Investigators quickly built the case around a dispatch call, witness statements and a fast arrest after a man was found shot on a couch.
PARKERSBURG, W.Va. — Before investigators released a full narrative, the central fact in the killing of Austin Lamb was already in the public record: police say Claudia Torres called 911 herself and said she shot him three times after he tried to grope her.
That statement, attributed to Torres in court records described by local media, turned the case into more than a routine homicide briefing. It immediately framed the questions that now sit at the center of the first-degree murder charge against the 19-year-old Clarksburg woman: what happened in the moments before the shooting, whether Torres believed she was in danger, and how much weight prosecutors can place on witness accounts that appear to describe a gap between the argument and the gunfire.
The complaint described in local reporting says Torres told dispatchers, “This guy who I thought was my friend tried to grope me … so I shot him three times.” In raw legal terms, it was an admission to the shooting paired with an explanation for it. Investigators did not have to begin by asking who fired the weapon. Instead, they had to test the claim against the scene, the timeline, and the statements of other people who had been with Torres and Lamb earlier that night. Public reports say the group, including two witnesses, had gone to a bar before returning to a residence in the 1000 block of 40th Street. A fight was reported at the bar. Witnesses then described another argument on the ride home, saying Torres and Lamb had to be separated. Officers were sent to the house at about 12:10 a.m. Feb. 28 and found Lamb with multiple gunshot wounds while emergency crews tried to save him.

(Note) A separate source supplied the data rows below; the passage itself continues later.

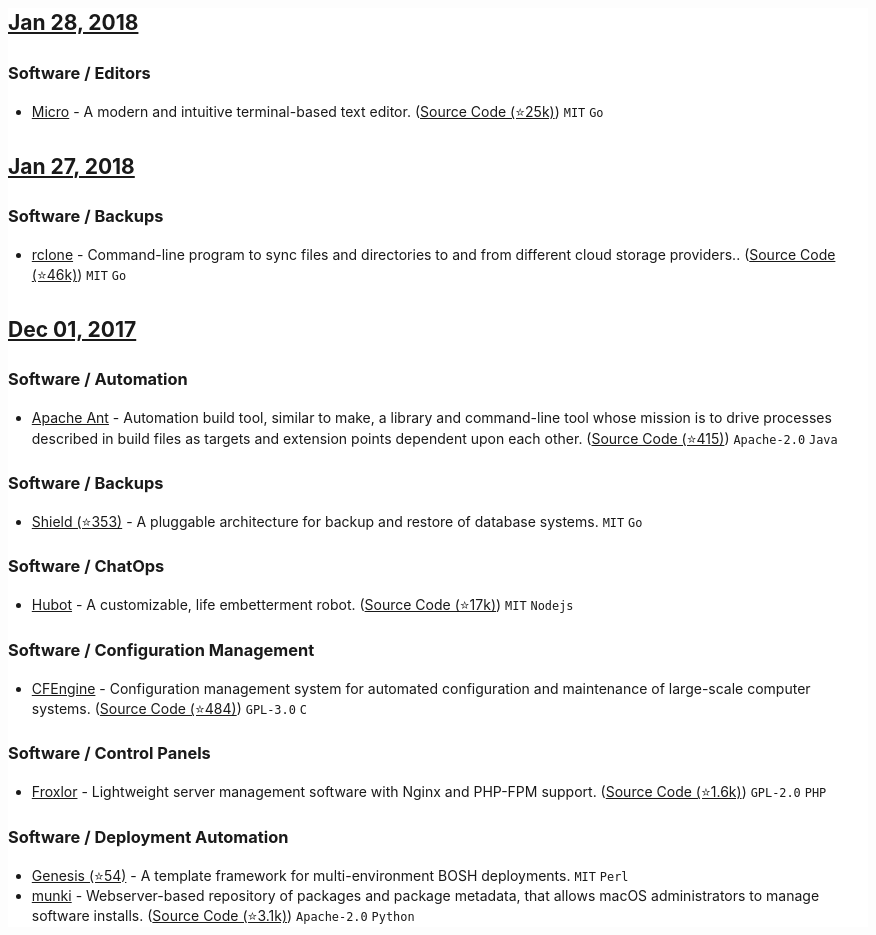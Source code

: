 ## [Jan 28, 2018](/content/2018/01/28/README.md)

### Software / Editors

*   [Micro](https://micro-editor.github.io/) - A modern and intuitive terminal-based text editor. ([Source Code (⭐25k)](https://github.com/zyedidia/micro)) `MIT` `Go`

## [Jan 27, 2018](/content/2018/01/27/README.md)

### Software / Backups

*   [rclone](https://rclone.org/) - Command-line program to sync files and directories to and from different cloud storage providers.. ([Source Code (⭐46k)](https://github.com/rclone/rclone)) `MIT` `Go`

## [Dec 01, 2017](/content/2017/12/01/README.md)

### Software / Automation

*   [Apache Ant](https://ant.apache.org/) - Automation build tool, similar to make, a library and command-line tool whose mission is to drive processes described in build files as targets and extension points dependent upon each other. ([Source Code (⭐415)](https://github.com/apache/ant)) `Apache-2.0` `Java`

### Software / Backups

*   [Shield (⭐353)](https://github.com/starkandwayne/shield) - A pluggable architecture for backup and restore of database systems. `MIT` `Go`

### Software / ChatOps

*   [Hubot](https://hubot.github.com/) - A customizable, life embetterment robot. ([Source Code (⭐17k)](https://github.com/hubotio/hubot)) `MIT` `Nodejs`

### Software / Configuration Management

*   [CFEngine](https://cfengine.com/) - Configuration management system for automated configuration and maintenance of large-scale computer systems. ([Source Code (⭐484)](https://github.com/cfengine/core)) `GPL-3.0` `C`

### Software / Control Panels

*   [Froxlor](https://froxlor.org/) - Lightweight server management software with Nginx and PHP-FPM support. ([Source Code (⭐1.6k)](https://github.com/Froxlor/Froxlor/)) `GPL-2.0` `PHP`

### Software / Deployment Automation

*   [Genesis (⭐54)](https://github.com/starkandwayne/genesis) - A template framework for multi-environment BOSH deployments. `MIT` `Perl`
*   [munki](https://www.munki.org/munki/) - Webserver-based repository of packages and package metadata, that allows macOS administrators to manage software installs. ([Source Code (⭐3.1k)](https://github.com/munki/munki)) `Apache-2.0` `Python`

What makes the public record more complicated is that the witness narrative does not neatly mirror the 911 claim. According to reports citing the criminal complaint, Lamb had gone into the house and was seated on a couch when Torres entered and fired. One witness said he was inside when the shots were fired. Later accounts said witnesses told police Torres got something from the car before going back inside, then fled after the shooting and fired toward the home while running away. Those same reports said witnesses heard her yell, “That’s what you get for messing with me.” Each of those details matters because they suggest investigators are not just examining whether Lamb touched Torres, but also whether there was time for the confrontation to cool and for Torres to make a separate decision to arm herself. No public report reviewed so far describes any independent physical evidence that either confirms or disproves the alleged groping.
The speed of the arrest also shaped the case. Police said Torres was found about a mile from the residence at about 12:19 a.m., less than 10 minutes after officers were dispatched. The complaint said she was believed to have left in a purple Dodge Ram. Police and Wood County sheriff’s deputies detained her, and later reporting said she made additional unsolicited statements during transport. That left investigators with several early forms of evidence at once: a recorded 911 call, witness interviews, observations from the scene, and statements made after arrest. In many homicide cases, police spend days establishing who was present and who may have fired. Here, public records suggest they were instead moving quickly to lock down sequence and intent.
The legal path that followed was the ordinary one for a serious felony, but the facts under it remain unsettled. Torres was charged with first-degree murder, arraigned, and later reported to be held without bond. MetroNews said she was expected in court March 10 for a preliminary hearing, where a magistrate would decide whether probable cause existed to send the case forward. That hearing would not resolve the truth of Torres’ allegation about Lamb, and it would not answer every factual question left open by the early reporting. It would simply test whether prosecutors had enough to move ahead. If the case proceeds, later court filings could reveal whether investigators recovered the weapon, documented the inside of the home in a way that confirms witness descriptions, or found video supporting the account of Torres leaving and returning.
The public story, then, is built around competing meanings attached to the same few minutes. Torres’ 911 statement presents the shooting as a response to sexual aggression. Witness accounts, as publicly described, place weight on the argument before the group reached the house and on actions that came after Lamb had gone inside. Police have not publicly released a fuller narrative resolving those tensions, and no trial testimony has tested either version under oath. Until that happens, the earliest record in the case remains what it was from the start: a direct admission, a claimed reason, a dead man on a couch, and a set of witness statements that may prove just as important as the confession itself.
The case stands where many homicide prosecutions begin — with a charge, a disputed account of motive, and the expectation that the next public answers will come through court proceedings rather than police briefings.
Author note: Last updated April 2, 2026.